I’m sure any tree can become better at what it’s doing as it ages but they can also decline. I’ve seen some old pecan grafts in a yard with excellent soil on the verge of dying (dead branches in the canopy and weak growth exhibited.) Without fertilizer those trees are gonna be gonners.

I’ve not read or heard anyone say that (any nut tree type) increases in flavor.

Dax


#12

Lucky,

Does your seedling heartnut have heart-shaped nuts or the rounder looking ones that some pictures seem to show?

Scott


#13

Oh, what I meant with the heartnuts was that they apparently age and increase in flavor once the nut has been harvested and put into storage. So if you store the nuts for about a decade they keep getting better. When I heard that I thought: “Nope. I am not patient enough for that.”


#14

Are Heartnut as toxic to neighbouring trees and plants as walnuts are? I’d love one in the yard but all my fruit trees are all very closely planted so I wouldn’t want to risk harming them.

Do birds eat most the heartnuts in your own experience? Where I live, a lot and f fruit and nuts get lost to birds, mice and possums. Cherry orchards here are 100% caged.

Do you know if heartnut has a root system that can be extra damaging to buildings and pipes (like figs and mulberries are), or if they’re safer?

I’m really surprised to learn the different cultivars of heartnut just now (thanks!). Here in Australia I’ve only found one supplier- The Diggers Club- and they don’t mention the cultivar at all. I’d always assumed there’s just one since it’s so uncommon.


#15

I think it might…though I havent found any examples mid state, there are some on the coast. I want to trial some here and have planted out some seed


#16

Is there a pollination chart somewhere . I have a Stark Brothers Westfield heartnut . I get few nuts due to poor overlap of its flowers . Bountiful butternut is not a pollinator due to the heartnut being done before Bountiful blooms . No mater what Stark Bros claimed .


#17

There are so many heartnuts on the ground that “no” birds do not eat very many. As to juglone, the toxin given off of the entire Genus: Juglans, yes I would treat heartnuts as you would all trees related to the one most commonly thought of when toxin questions come up: Juglans nigra, black walnut. I can’t tell you about their roots but I wouldn’t plant one within 10’ of my own driveway or sidewalk and I certainly wouldn’t plant any tree within’ 20’ of my home. You can take that to the bank.

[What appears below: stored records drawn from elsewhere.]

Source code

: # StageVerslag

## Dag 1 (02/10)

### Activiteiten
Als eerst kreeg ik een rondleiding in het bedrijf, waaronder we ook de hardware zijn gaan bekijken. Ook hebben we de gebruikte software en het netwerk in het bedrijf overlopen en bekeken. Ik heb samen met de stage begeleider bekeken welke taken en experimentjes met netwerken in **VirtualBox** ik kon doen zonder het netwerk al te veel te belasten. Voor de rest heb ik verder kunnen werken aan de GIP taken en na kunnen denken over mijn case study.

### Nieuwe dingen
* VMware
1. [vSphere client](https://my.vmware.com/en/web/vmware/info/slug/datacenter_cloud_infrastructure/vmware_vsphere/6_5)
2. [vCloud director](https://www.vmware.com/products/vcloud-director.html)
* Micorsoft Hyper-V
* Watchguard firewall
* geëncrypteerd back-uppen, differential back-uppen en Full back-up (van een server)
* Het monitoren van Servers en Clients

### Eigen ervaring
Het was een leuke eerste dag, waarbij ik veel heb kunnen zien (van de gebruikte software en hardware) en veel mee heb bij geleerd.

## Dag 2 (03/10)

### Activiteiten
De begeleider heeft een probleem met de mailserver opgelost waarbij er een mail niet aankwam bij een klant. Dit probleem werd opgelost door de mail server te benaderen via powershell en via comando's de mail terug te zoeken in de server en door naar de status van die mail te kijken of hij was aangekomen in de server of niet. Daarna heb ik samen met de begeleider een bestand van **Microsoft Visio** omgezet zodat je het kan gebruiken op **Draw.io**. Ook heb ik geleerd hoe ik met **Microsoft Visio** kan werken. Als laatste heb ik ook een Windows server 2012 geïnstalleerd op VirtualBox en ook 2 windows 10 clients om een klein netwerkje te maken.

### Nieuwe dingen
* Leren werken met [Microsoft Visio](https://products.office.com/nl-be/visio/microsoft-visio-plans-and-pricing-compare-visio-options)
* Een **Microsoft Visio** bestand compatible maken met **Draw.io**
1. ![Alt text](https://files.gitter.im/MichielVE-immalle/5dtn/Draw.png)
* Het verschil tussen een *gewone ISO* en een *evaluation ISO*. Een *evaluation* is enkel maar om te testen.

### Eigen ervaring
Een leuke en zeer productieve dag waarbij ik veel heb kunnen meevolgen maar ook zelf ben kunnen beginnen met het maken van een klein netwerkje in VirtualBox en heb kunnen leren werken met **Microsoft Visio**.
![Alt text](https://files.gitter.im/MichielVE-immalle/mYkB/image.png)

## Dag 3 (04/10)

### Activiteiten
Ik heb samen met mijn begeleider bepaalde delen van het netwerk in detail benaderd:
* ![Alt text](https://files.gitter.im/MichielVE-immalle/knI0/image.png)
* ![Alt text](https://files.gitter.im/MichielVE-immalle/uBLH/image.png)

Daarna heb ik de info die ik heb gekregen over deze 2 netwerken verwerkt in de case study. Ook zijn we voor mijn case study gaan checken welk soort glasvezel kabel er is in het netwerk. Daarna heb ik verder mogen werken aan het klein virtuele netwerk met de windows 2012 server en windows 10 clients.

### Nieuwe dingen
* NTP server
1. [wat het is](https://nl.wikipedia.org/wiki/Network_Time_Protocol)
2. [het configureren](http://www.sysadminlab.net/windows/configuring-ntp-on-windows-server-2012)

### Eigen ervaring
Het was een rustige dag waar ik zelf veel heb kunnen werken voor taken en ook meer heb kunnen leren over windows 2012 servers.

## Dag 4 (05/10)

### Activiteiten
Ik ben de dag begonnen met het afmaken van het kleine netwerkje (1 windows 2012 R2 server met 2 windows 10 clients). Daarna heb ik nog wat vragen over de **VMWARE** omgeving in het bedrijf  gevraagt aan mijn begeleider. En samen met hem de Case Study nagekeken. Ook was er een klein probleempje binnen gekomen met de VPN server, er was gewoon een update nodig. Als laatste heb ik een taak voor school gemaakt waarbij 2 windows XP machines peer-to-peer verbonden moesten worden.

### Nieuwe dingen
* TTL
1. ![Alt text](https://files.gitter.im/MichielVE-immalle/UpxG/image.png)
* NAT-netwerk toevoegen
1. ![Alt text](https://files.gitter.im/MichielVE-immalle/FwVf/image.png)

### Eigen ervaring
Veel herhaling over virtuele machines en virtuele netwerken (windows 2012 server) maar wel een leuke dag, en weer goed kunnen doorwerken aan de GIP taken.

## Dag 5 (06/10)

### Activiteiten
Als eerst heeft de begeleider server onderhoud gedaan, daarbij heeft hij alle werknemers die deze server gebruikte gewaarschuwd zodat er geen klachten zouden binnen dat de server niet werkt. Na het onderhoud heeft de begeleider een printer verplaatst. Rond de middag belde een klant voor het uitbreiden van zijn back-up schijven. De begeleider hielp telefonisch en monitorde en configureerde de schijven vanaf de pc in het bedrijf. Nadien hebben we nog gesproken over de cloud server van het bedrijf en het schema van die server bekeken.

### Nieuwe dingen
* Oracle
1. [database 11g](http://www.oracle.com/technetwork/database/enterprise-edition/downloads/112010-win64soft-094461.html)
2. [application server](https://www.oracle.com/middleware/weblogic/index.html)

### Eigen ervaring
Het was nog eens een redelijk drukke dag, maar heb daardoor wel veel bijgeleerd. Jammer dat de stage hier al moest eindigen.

Two hearnuts are needed or a butternut or buartnut to pollinate. Hope this helps everyone.


#18

I have 3 heartnut trees purchased from John Gordon in 2006. They are seedlings from CW3. I also have 3 heartnut trees grown from seed he gave me. None of those trees are good timber form trees. They have a short trunk (3-5 feet). I have about 10 younger seedling that I may try to prune to see if they can be pruned to assume a better timber form. They have a very different root system than black walnuts. They have many large roots near the surface that radiate out. I suggest anyone interested in growing heartnuts buy grafted trees or graft from know cultivars. Only one of my seedling trees produces a decent locket shaped nut.


#19

Thanks Barkslip, i’ll stick to easier trees for now and if I ever own a large property I’ll plant the juglans trees in their own area (walnut, heartnut, pecan, hickory, butternut).


#20

@Fusion_power to how damaging an extent does the juglone produced from pecan and/or hickory affect plants known for intolerance?